*** Listed entries ***

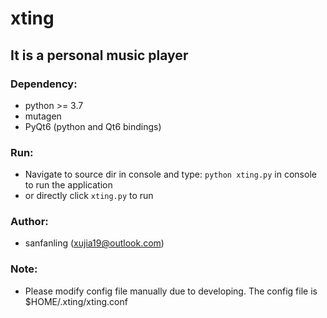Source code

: # xting
## It is a personal music player

### Dependency:
* python >= 3.7
* mutagen
* PyQt6 (python and Qt6 bindings)

### Run:
* Navigate to source dir in console and type: `python xting.py` in console to run the application
* or directly click `xting.py` to run

### Author:
* sanfanling (xujia19@outlook.com)

### Note:
* Please modify config file manually due to developing. The config file is $HOME/.xting/xting.conf
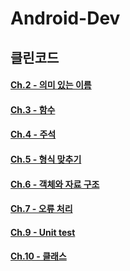 # Android-Dev

## 클린코드
#### [Ch.2 - 의미 있는 이름](https://www.notion.so/Ch2-28e0ad6531834b01bb7fbfae559128e4#d03a85cc6b514cf59cd0cbea40363fb7)
#### [Ch.3 - 함수]()
#### [Ch.4 - 주석]()
#### [Ch.5 - 형식 맞추기]()
#### [Ch.6 - 객체와 자료 구조]()
#### [Ch.7 - 오류 처리]()
#### [Ch.9 - Unit test]()
#### [Ch.10 - 클래스]()
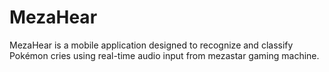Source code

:# MezaHear
MezaHear is a mobile application designed to recognize and classify Pokémon cries using real-time audio input from mezastar gaming machine.

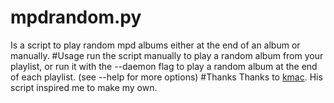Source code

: mpdrandom.py
============
Is a script to play random mpd albums either at the end of an album or manually.
#Usage
run the script manually to play a random album from your playlist, or run it
with the --daemon flag to play a random album at the end of each playlist. (see --help for more options)
#Thanks
Thanks to [kmac](https://github.com/kmac/mpdscripts/blob/master/mpd-random-pl-album.py). His script inspired me to make my own.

*** End of Listed entries ***

= Problem description =
Produce an exact copy of only those lines that run from the line with "python >= 3.7" to the final line of the records, including both; exclude images.

= Problem solution =
* python >= 3.7
* mutagen
* PyQt6 (python and Qt6 bindings)

### Run:
* Navigate to source dir in console and type: `python xting.py` in console to run the application
* or directly click `xting.py` to run

### Author:
* sanfanling (xujia19@outlook.com)

### Note:
* Please modify config file manually due to developing. The config file is $HOME/.xting/xting.conf
 # Android-Dev

## 클린코드
#### [Ch.2 - 의미 있는 이름](https://www.notion.so/Ch2-28e0ad6531834b01bb7fbfae559128e4#d03a85cc6b514cf59cd0cbea40363fb7)
#### [Ch.3 - 함수]()
#### [Ch.4 - 주석]()
#### [Ch.5 - 형식 맞추기]()
#### [Ch.6 - 객체와 자료 구조]()
#### [Ch.7 - 오류 처리]()
#### [Ch.9 - Unit test]()
#### [Ch.10 - 클래스]()
Source code

:# MezaHear
MezaHear is a mobile application designed to recognize and classify Pokémon cries using real-time audio input from mezastar gaming machine.

Source code

: mpdrandom.py
============
Is a script to play random mpd albums either at the end of an album or manually.
#Usage
run the script manually to play a random album from your playlist, or run it
with the --daemon flag to play a random album at the end of each playlist. (see --help for more options)
#Thanks
Thanks to [kmac](https://github.com/kmac/mpdscripts/blob/master/mpd-random-pl-album.py). His script inspired me to make my own.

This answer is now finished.